The FBI is out with a new warning about an increase in fake kidnapping calls. That's when criminals lie about taking a loved one and then demand money.
The FBI is launching an awareness campaign to fight the growing scam.
The kidnapping calls went to a father in the Dallas area.
"He told me if I dropped this call, he was gonna kill my son". Don Ferguson said.
Kidnappers also called Valerie Sobel in Los Angeles. They told her they’d taken her daughter.
"The man says, 'We have cut off her finger and if you want the rest of her in a body bag, it's your choice’." Valerie Sobel said.
To get her back, he told Sobel, she’d have to send them money and if she hung up they’d kill her daughter.

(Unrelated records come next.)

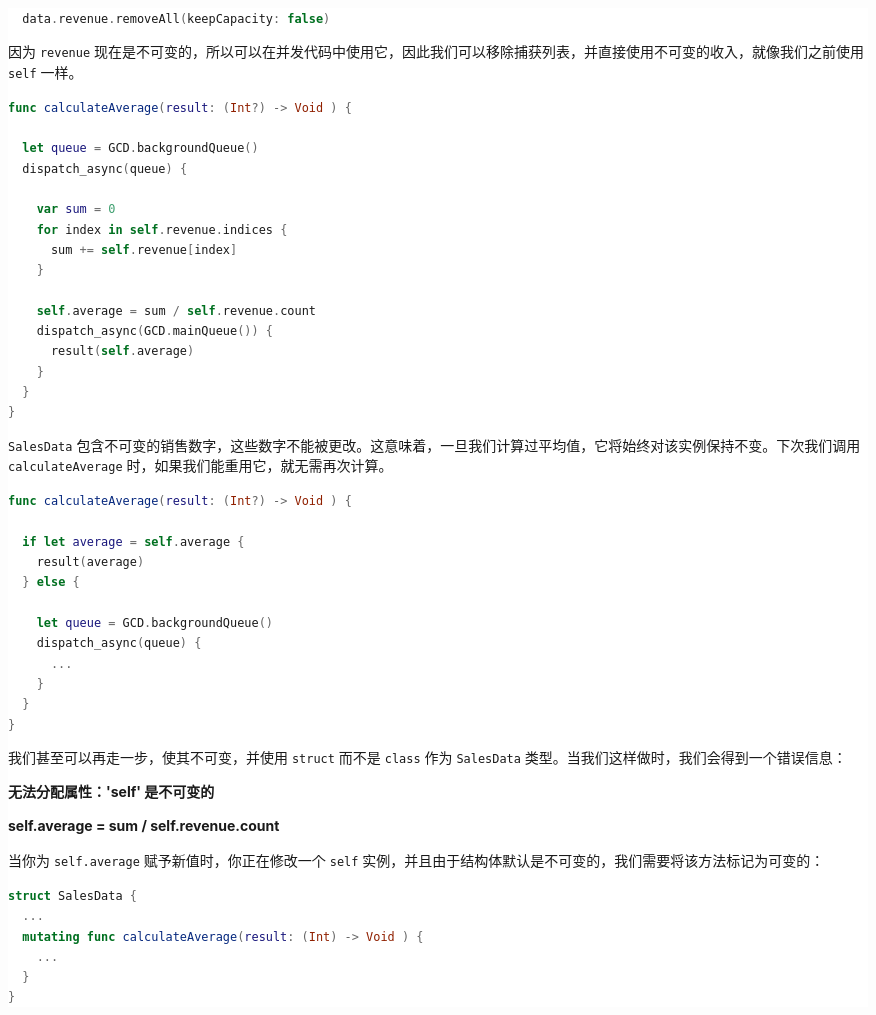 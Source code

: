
 ```swift
  data.revenue.removeAll(keepCapacity: false)
```

因为 `revenue` 现在是不可变的，所以可以在并发代码中使用它，因此我们可以移除捕获列表，并直接使用不可变的收入，就像我们之前使用 `self` 一样。

```swift
func calculateAverage(result: (Int?) -> Void ) {

  let queue = GCD.backgroundQueue()
  dispatch_async(queue) {

    var sum = 0
    for index in self.revenue.indices {
      sum += self.revenue[index]
    }

    self.average = sum / self.revenue.count
    dispatch_async(GCD.mainQueue()) {
      result(self.average)
    }
  }
}
```

`SalesData` 包含不可变的销售数字，这些数字不能被更改。这意味着，一旦我们计算过平均值，它将始终对该实例保持不变。下次我们调用 `calculateAverage` 时，如果我们能重用它，就无需再次计算。

```swift
func calculateAverage(result: (Int?) -> Void ) {

  if let average = self.average {
    result(average)
  } else {

    let queue = GCD.backgroundQueue()
    dispatch_async(queue) {
      ...
    }
  }
}
```

我们甚至可以再走一步，使其不可变，并使用 `struct` 而不是 `class` 作为 `SalesData` 类型。当我们这样做时，我们会得到一个错误信息：

**无法分配属性：'self' 是不可变的**

**self.average = sum / self.revenue.count**

当你为 `self.average` 赋予新值时，你正在修改一个 `self` 实例，并且由于结构体默认是不可变的，我们需要将该方法标记为可变的：

```swift
struct SalesData {
  ...
  mutating func calculateAverage(result: (Int) -> Void ) {
    ...
  }
}
```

She stayed on the line for over two hours and sent almost $4,000 to Mexico as directed. The supposed kidnappers then hung up.

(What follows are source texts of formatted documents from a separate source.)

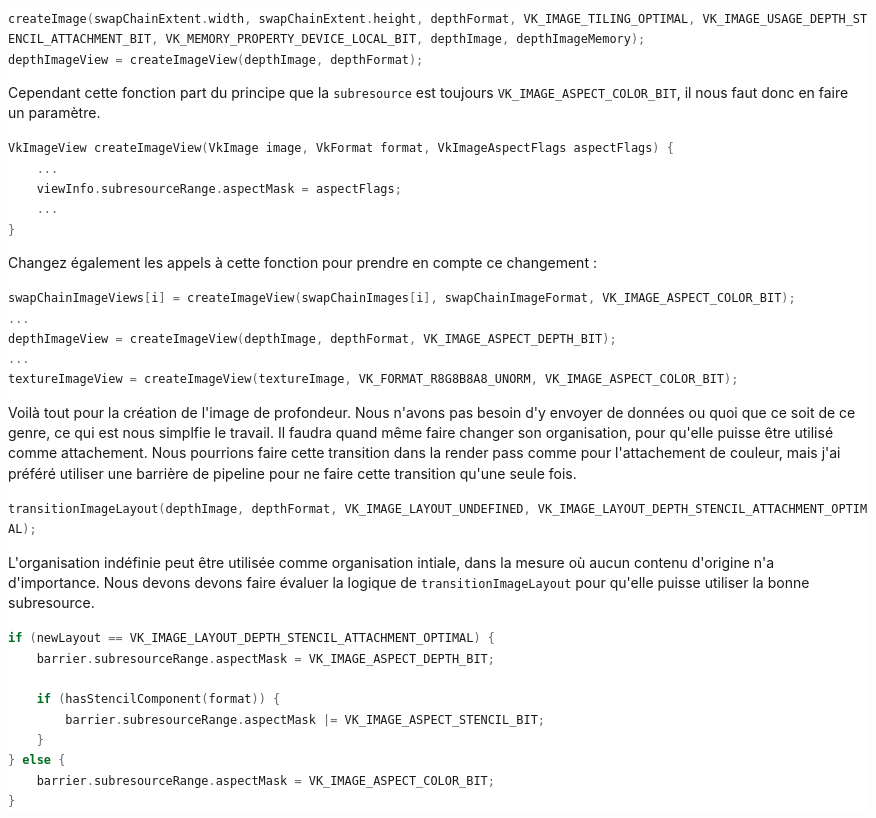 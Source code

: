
 ```c++
createImage(swapChainExtent.width, swapChainExtent.height, depthFormat, VK_IMAGE_TILING_OPTIMAL, VK_IMAGE_USAGE_DEPTH_STENCIL_ATTACHMENT_BIT, VK_MEMORY_PROPERTY_DEVICE_LOCAL_BIT, depthImage, depthImageMemory);
depthImageView = createImageView(depthImage, depthFormat);
```

Cependant cette fonction part du principe que la `subresource` est toujours `VK_IMAGE_ASPECT_COLOR_BIT`, il nous faut
donc en faire un paramètre.

```c++
VkImageView createImageView(VkImage image, VkFormat format, VkImageAspectFlags aspectFlags) {
    ...
    viewInfo.subresourceRange.aspectMask = aspectFlags;
    ...
}
```

Changez également les appels à cette fonction pour prendre en compte ce changement :

```c++
swapChainImageViews[i] = createImageView(swapChainImages[i], swapChainImageFormat, VK_IMAGE_ASPECT_COLOR_BIT);
...
depthImageView = createImageView(depthImage, depthFormat, VK_IMAGE_ASPECT_DEPTH_BIT);
...
textureImageView = createImageView(textureImage, VK_FORMAT_R8G8B8A8_UNORM, VK_IMAGE_ASPECT_COLOR_BIT);
```

Voilà tout pour la création de l'image de profondeur. Nous n'avons pas besoin d'y envoyer de données ou quoi que ce soit
de ce genre, ce qui est nous simplfie le travail. Il faudra quand même faire changer son organisation, pour qu'elle
puisse être utilisé comme attachement. Nous pourrions faire cette transition dans la render pass comme pour
l'attachement de couleur, mais j'ai préféré utiliser une barrière de pipeline pour ne faire cette transition qu'une
seule fois.

```c++
transitionImageLayout(depthImage, depthFormat, VK_IMAGE_LAYOUT_UNDEFINED, VK_IMAGE_LAYOUT_DEPTH_STENCIL_ATTACHMENT_OPTIMAL);
```

L'organisation indéfinie peut être utilisée comme organisation intiale, dans la mesure où aucun contenu d'origine n'a
d'importance. Nous devons devons faire évaluer la logique de `transitionImageLayout` pour qu'elle puisse utiliser la
bonne subresource.

```c++
if (newLayout == VK_IMAGE_LAYOUT_DEPTH_STENCIL_ATTACHMENT_OPTIMAL) {
    barrier.subresourceRange.aspectMask = VK_IMAGE_ASPECT_DEPTH_BIT;

    if (hasStencilComponent(format)) {
        barrier.subresourceRange.aspectMask |= VK_IMAGE_ASPECT_STENCIL_BIT;
    }
} else {
    barrier.subresourceRange.aspectMask = VK_IMAGE_ASPECT_COLOR_BIT;
}
```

However, her daughter hadn’t been kidnapped. She was fine.
The FBI says these fake kidnapping calls are on the rise.
"It's a get rich quick scheme where they can extort victims and have them wire money into Mexico." Tim Ferguson with the FBI said.
Tim Ferguson is an FBI Assistant section chief. He said those calls usually come from criminals in Mexican prison
He said the prisoners used smuggled cell phones and dialed random numbers in the U.S. The prisoners’ friends or family would pick up the cash sent by victims to money transfer locations.
"I don't necessarily think that it's just in the prison systems, But I would say the large majority of the ones that we do have do come from the prison systems because the individuals there don't have anything but time." Ferguson said.
So how do you know if the call is fake?
The FBI says out-of-state area codes are one tipoff. The request to wire smaller amounts of money from multiple locations, down to Mexico.
The FBI is focused on one group of criminals but agents say they need the public's help to find more.